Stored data
+ + +

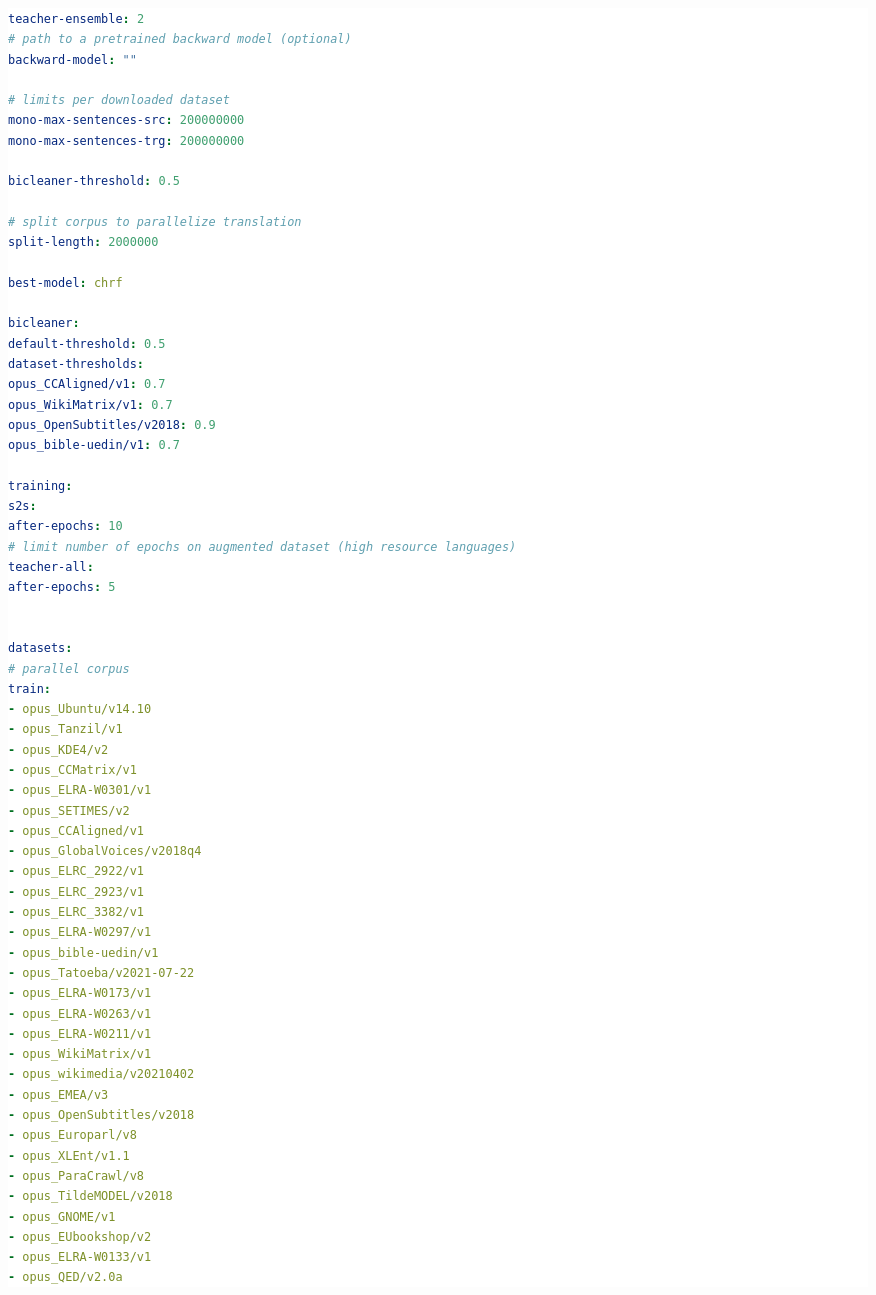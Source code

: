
 ```yml
teacher-ensemble: 2  
# path to a pretrained backward model (optional)  
backward-model: ""  
  
# limits per downloaded dataset  
mono-max-sentences-src: 200000000  
mono-max-sentences-trg: 200000000  
  
bicleaner-threshold: 0.5  
  
# split corpus to parallelize translation  
split-length: 2000000  
  
best-model: chrf  
  
bicleaner:  
default-threshold: 0.5  
dataset-thresholds:  
opus_CCAligned/v1: 0.7  
opus_WikiMatrix/v1: 0.7  
opus_OpenSubtitles/v2018: 0.9  
opus_bible-uedin/v1: 0.7  
  
training:  
s2s:  
after-epochs: 10  
# limit number of epochs on augmented dataset (high resource languages)  
teacher-all:  
after-epochs: 5  
  
  
datasets:  
# parallel corpus  
train:  
- opus_Ubuntu/v14.10  
- opus_Tanzil/v1  
- opus_KDE4/v2  
- opus_CCMatrix/v1  
- opus_ELRA-W0301/v1  
- opus_SETIMES/v2  
- opus_CCAligned/v1  
- opus_GlobalVoices/v2018q4  
- opus_ELRC_2922/v1  
- opus_ELRC_2923/v1  
- opus_ELRC_3382/v1  
- opus_ELRA-W0297/v1  
- opus_bible-uedin/v1  
- opus_Tatoeba/v2021-07-22  
- opus_ELRA-W0173/v1  
- opus_ELRA-W0263/v1  
- opus_ELRA-W0211/v1  
- opus_WikiMatrix/v1  
- opus_wikimedia/v20210402  
- opus_EMEA/v3  
- opus_OpenSubtitles/v2018  
- opus_Europarl/v8  
- opus_XLEnt/v1.1  
- opus_ParaCrawl/v8  
- opus_TildeMODEL/v2018  
- opus_GNOME/v1  
- opus_EUbookshop/v2  
- opus_ELRA-W0133/v1  
- opus_QED/v2.0a  
```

+ + +

__DIRECTIONS FOR THIS TASK__
In the records, find every line that has the string "corpus" and copy it.

__WRITTEN ANSWER__
# split corpus to parallelize translation  
# parallel corpus  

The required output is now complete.